If the disease that led to her untimely death at 32 was exacerbated by anything, as a new-in-paperback biography suggests, Karen Carpenter suffered from deep-seated feelings of inferiority and loneliness.
In Little Girl Blue: The Life of Karen Carpenter, author Randy L. Schmidt chronicles the often-troubled and ultimately tragic life of one of popular music’s most gifted voices.
In one particularly telling passage, the author notes that when Carpenter started making records and touring with her older brother, Richard, she considered herself foremost a drummer, then a vocalist. At the time she was, if anything, a bit overweight. Yet by all accounts Carpenter seemed either content with her curves or indifferent to them altogether. However, as the duo’s success necessitated that she step into the spotlight — literally, as concert audiences had difficulty discerning the five-foot, four-inch singer behind her drums and cymbals — her self-esteem and health began to deteriorate.
The author gives much consideration to Carpenter's personal (mostly familial) relationships. While her father is rendered as being genial and supportive, her mother comes across as overbearing at best and, at worst, dictatorial. Richard Carpenter seems to fall somewhere between these two extremes, appearing as a musical perfectionist yet also a protective if, at times, condescending older brother. And yet even accounts of some rather heated arguments between the two can't diminish the overriding impression that Richard loved his sister to no end.
In depictions of the behavior and various tactics she resorted to in maintaining and masking her illness — and over time she acknowledged she was indeed contending with something more than low self-esteem and poor eating habits — Karen Carpenter never comes across as willfully self-destructive.

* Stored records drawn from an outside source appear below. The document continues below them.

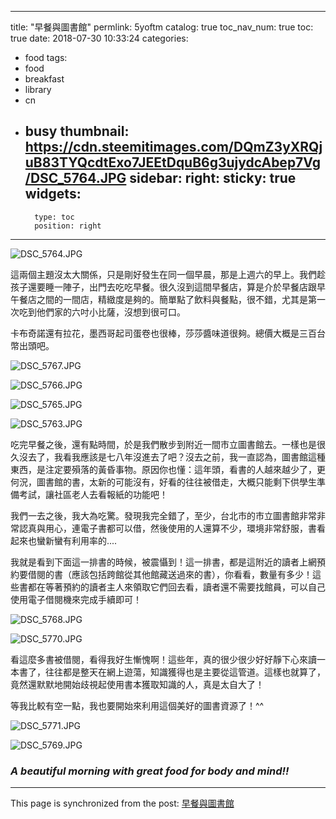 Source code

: 
---
title: "早餐與圖書館"
permlink: 5yoftm
catalog: true
toc_nav_num: true
toc: true
date: 2018-07-30 10:33:24
categories:
- food
tags:
- food
- breakfast
- library
- cn
- busy
thumbnail: https://cdn.steemitimages.com/DQmZ3yXRQjuB83TYQcdtExo7JEEtDquB6g3ujydcAbep7Vg/DSC_5764.JPG
sidebar:
    right:
        sticky: true
widgets:
    -
        type: toc
        position: right
---


![DSC_5764.JPG](https://cdn.steemitimages.com/DQmZ3yXRQjuB83TYQcdtExo7JEEtDquB6g3ujydcAbep7Vg/DSC_5764.JPG)

這兩個主題沒太大關係，只是剛好發生在同一個早晨，那是上週六的早上。我們趁孩子還要睡一陣子，出門去吃吃早餐。很久沒到這間早餐店，算是介於早餐店跟早午餐店之間的一間店，精緻度是夠的。簡單點了飲料與餐點，很不錯，尤其是第一次吃到他們家的六吋小比薩，沒想到很可口。

卡布奇諾還有拉花，墨西哥起司蛋卷也很棒，莎莎醬味道很夠。總價大概是三百台幣出頭吧。

![DSC_5767.JPG](https://cdn.steemitimages.com/DQmWPu2VbUviEuQBzfmY3xV5XexQY8R2eAagREidLRydhd5/DSC_5767.JPG)

![DSC_5766.JPG](https://cdn.steemitimages.com/DQmc5zXJQTHcQKd8S9o3Sw5SxYGGbvaPYCt9Ft7KB3mguDC/DSC_5766.JPG)

![DSC_5765.JPG](https://cdn.steemitimages.com/DQmRAQTYz4E2xGeKLif9er2Ri4VthDS98q4obipgQMkH8Bh/DSC_5765.JPG)

![DSC_5763.JPG](https://cdn.steemitimages.com/DQmURmQQqZorJuJhj2vb2N2sJexQgefJnALFjTxvXnJZvyG/DSC_5763.JPG)

吃完早餐之後，還有點時間，於是我們散步到附近一間市立圖書館去。一樣也是很久沒去了，我看我應該是七八年沒進去了吧？沒去之前，我一直認為，圖書館這種東西，是注定要殞落的黃昏事物。原因你也懂：這年頭，看書的人越來越少了，更何況，圖書館的書，太新的可能沒有，好看的往往被借走，大概只能剩下供學生準備考試，讓社區老人去看報紙的功能吧！

我們一去之後，我大為吃驚。發現我完全錯了，至少，台北市的市立圖書館非常非常認真與用心，連電子書都可以借，然後使用的人還算不少，環境非常舒服，書看起來也蠻新蠻有利用率的.... 

我就是看到下面這一排書的時候，被震懾到！這一排書，都是這附近的讀者上網預約要借閱的書（應該包括跨館從其他館藏送過來的書），你看看，數量有多少！這些書都在等著預約的讀者主人來領取它們回去看，讀者還不需要找館員，可以自己使用電子借閱機來完成手續即可！

![DSC_5768.JPG](https://cdn.steemitimages.com/DQmS3YN4vBiaAbVdxi5y7WWe6wTpDF2iKJy92Y216gpAezi/DSC_5768.JPG)

![DSC_5770.JPG](https://cdn.steemitimages.com/DQmf5Mae4dPq3ZsW9gGdHaZkDaKoygaqPxcbqJu7sgeMjqf/DSC_5770.JPG)

看這麼多書被借閱，看得我好生慚愧啊！這些年，真的很少很少好好靜下心來讀一本書了，往往都是整天在網上遊蕩，知識獲得也是主要從這管道。這樣也就算了，竟然還默默地開始歧視起使用書本獲取知識的人，真是太自大了！

等我比較有空一點，我也要開始來利用這個美好的圖書資源了！^^

![DSC_5771.JPG](https://cdn.steemitimages.com/DQmX9kNcNHLs4gDQttL91pZcqpnFSsq5oTcUyxD4BuubU1c/DSC_5771.JPG)

![DSC_5769.JPG](https://cdn.steemitimages.com/DQmZZkrSnApoDkvUXAeoUoXqihykHfZYFSZm7BhhdmPZjML/DSC_5769.JPG)

### *A beautiful morning with great food for body and mind!!*

- - -

This page is synchronized from the post: [早餐與圖書館](https://steemit.com/@deanliu/5yoftm)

Her actions were, it seems, a means to cope with circumstances in which she felt helpless or inadequate. Anorexia nervosa instilled in Carpenter a false sense of security, providing her a means of control, the only kind she believed she had.
Though the author wrote Little Girl Blue without the Carpenter family's participation or blessing, the narrative is nevertheless well-substantiated, insightful, and riveting to read. Karen Carpenter's story, of course, remains heartbreakingly sad.






Article comments
1 - Diane Sampson
A very good review of an excellent book!
2 - Kenny Peters
This is a very worthy buy, especially for a paperback. Karen't story is told in full, for the first time, without the Carpenter filter and the book read very well - much as a novel would. I highly recommend this book.
3 - zatoli30
thank A very good review of an excellent book!
4 - Bassetpapa
I have followed this writer for some time in the music section and in that arena he certainly excels. It is refreshing to see him expand his talent to other venues and to be taken seriously in doing so. This is an excellent review of a very sad and important story of a great artist. Well done sir!
5 - Greg Barbrick
I am going to have to get this.
6 - Margaret
I have to differ from this assessment of a very talented, lonely lady.
Having grown up in a very dysfunctional family that used their children to promote their esteem I really relate to Karen.
Control can be so overwhelming that you loose your self esteem and identity and I believe this is exactly what happened to Karen. She was looking for herself by thinking she had to be like other performers. She didn't know who she was and could not conceive that she was really loved no matter how much she weighed.
For her anorexia was not a disease it was a desperate cry to be free and recognized. All the drugs in the world would not have helped her, but walking away from her family might have saved her life. It is sad she never received the advise that might truly have helped.
7 - Kit O'Toole
I've heard about this book and was curious whether it was worth a read. I think I'll pick it up after reading your review!